Japanese regulators are expanding their probe into more cryptocurrency exchanges after the massive hack of Coincheck and they are also planning to penalize violators in their efforts to dampen the excessive speculation in digital currencies. And all the doom-and-gloom comments did not have any effect on Bitcoin bulls including the famous Winklevoss twins, who continue to predict more highs for the cryptocurrency markets.

Here is a wrap up of the main news from the cryptocurrency market over the last 24 hours.

Japan To Expand Cryptocurrency Exchange Probe

Japanese regulators plan to raid more cryptocurrency exchanges operating in the country as early as this week after the massive hack of Coincheck venue.

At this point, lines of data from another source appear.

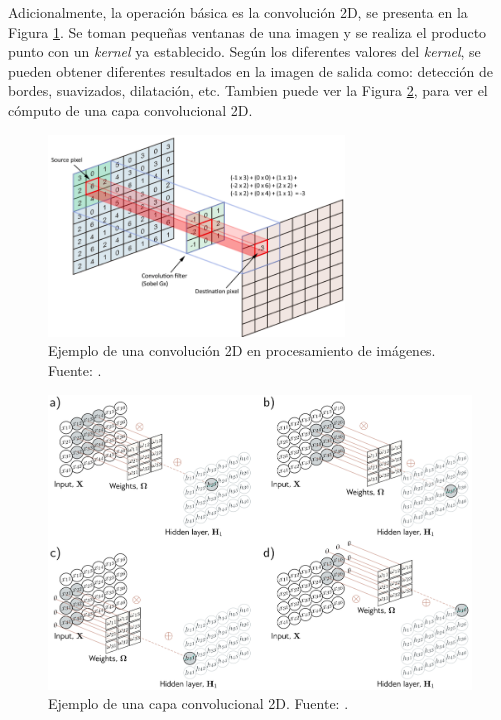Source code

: Adicionalmente, la operación básica es la convolución 2D, se presenta en la Figura \ref{fig:cnn}. Se toman pequeñas ventanas de una imagen y se realiza el producto punto con un \textit{kernel} ya establecido. Según los diferentes valores del \textit{kernel}, se pueden obtener diferentes resultados en la imagen de salida como: detección de bordes, suavizados, dilatación, etc. Tambien puede ver la Figura \ref{fig:conv2d}, para ver el cómputo de una capa convolucional 2D.


\begin{figure}[H]
	\centering
	\includegraphics[width=0.7\textwidth]{../img/neoantigen/cnn}
	\caption{Ejemplo de una convolución 2D en procesamiento de imágenes. Fuente: \cite{Shuchen2022}.}
	\label{fig:cnn}
\end{figure}

\begin{figure}[h]
	\centering
	\includegraphics[width=\textwidth]{../img/theory/conv2d}
	\caption{Ejemplo de una capa convolucional 2D. Fuente: \cite{prince2023understanding}.}
	\label{fig:conv2d}
\end{figure}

The Financial Services Authority is planning on-site inspections on cryptocurrency exchange operators this week and may expand its probe to others, Reuters reported citing a source close to the matter. The country has several cryptocurrency exchanges, of which 16 are licensed under a law implemented in April 2017. On January 26, it emerged that 523 million NEM coins worth 58 billion yen or $531 million were stolen from Coincheck, a leading cryptocurrency exchange. Read more...

Australia To Ban Cryptocurrency Gambling

The Northern Territory Racing Commission, the Australian regional gambling regulator, is set to ban gambling using cryptocurrency in Australia. NTRC is against adding cryptocurrencies to Australian Gambling Websites.
The chairman of the NTRC has reportedly sent out an informal email to all sports bookmakers and betting exchange operators in the Northern Territory asking them to immediately cease and desist from transacting in cryptocurrency. The move comes days after Australian online gambling site Neds launched Australia's first dedicated bitcoin sports betting platform. Though the platform will allow bettors to deposit, wager and withdraw in the digital currency, it will not offer conversion into hard currencies. Read more...

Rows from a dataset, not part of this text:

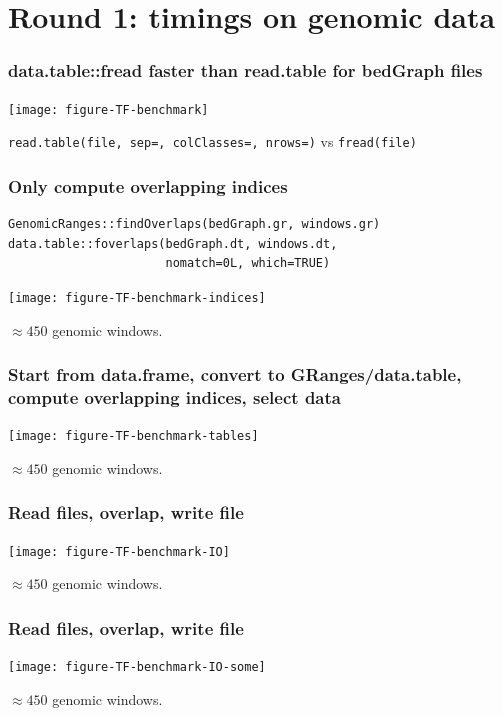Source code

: \documentclass{beamer}
\begin{document}
\section{Round 1: timings on genomic data}

\begin{frame}
  \frametitle{data.table::fread faster than read.table for bedGraph
    files}
  \texttt{[image: figure-TF-benchmark]}

  \texttt{read.table(file, sep=, colClasses=, nrows=)} vs
  \texttt{fread(file)}
\end{frame}

\begin{frame}[fragile]
  \frametitle{Only compute overlapping indices}
\begin{verbatim}
GenomicRanges::findOverlaps(bedGraph.gr, windows.gr)
data.table::foverlaps(bedGraph.dt, windows.dt, 
                      nomatch=0L, which=TRUE)
\end{verbatim}

  \texttt{[image: figure-TF-benchmark-indices]}

  \vskip -0.5cm

  $\approx 450$ genomic windows.
\end{frame}

\begin{frame}
  \frametitle{Start from data.frame, convert to GRanges/data.table,
    compute overlapping indices, select data}
  \texttt{[image: figure-TF-benchmark-tables]}

  $\approx 450$ genomic windows.
\end{frame}

\begin{frame}
  \frametitle{Read files, overlap, write file}
  \texttt{[image: figure-TF-benchmark-IO]}

  $\approx 450$ genomic windows.
\end{frame}

\begin{frame}
  \frametitle{Read files, overlap, write file}
  \texttt{[image: figure-TF-benchmark-IO-some]}

  $\approx 450$ genomic windows.
\end{frame}


\end{document}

ECB's Mersch Concerned of Liquidity Drain If Virtual Currencies Collapse

There must be a clear distinction between virtual currencies that are not backed by anyone, and fiat currencies that are legal tender and backed by whole economies, ECB's Executive Board member Yves Mersch said in an interview to Bloomberg. "If you increasingly have bridges between the virtual world and the real world and then there is a collapse in this virtual world, it could drain liquidity from the real world," Mersch said in the interview, the text of which was put up on the ECB website. "This then becomes a concern for the central bank." The ECB is also more concerned about the social and psychological effect they seem to have on the real economy, he added. Read more...

Winklevoss Twins Say Bitcoin Will Someday Be Worth 40 Times its Current Value

Cameron Winklevoss, one half of the famous twins credited to be the first bitcoin billionaires, told CNBC that Bitcoin disrupts gold and is a "very underappreciated asset". "We think that there's a potential appreciation of 30 to 40 times," he said. Bitcoin's market cap on Wednesday was $135 billion and forty times this would be over $5 trillion. Tyler Winklevoss, the other half of the twins, said the criticisms against cryptocurrencies are "just a failure of imagination". Read more ...

World Bank Chief Likens Cryptocurrencies To Ponzi Schemes

Jim Yong Kim, the president of the World Bank, said the vast majority of cryptocurrencies are basically Ponzi Schemes, Bloomberg reported. Speaking at an event in Washington on Wednesday, Kim said it was still not clear how these would work. However, he expressed hope that the blockchain technology, which underlies Bitcoin, could be used to track aid in developed countries more effectively and reduce corruption.

Current Prices

As of 6.04 am ET on Thursday, Bitcoin was up 3.81 percent at $8,507.22 and Ethereum was higher by 0.26 percent at $841.15 on Coinbase.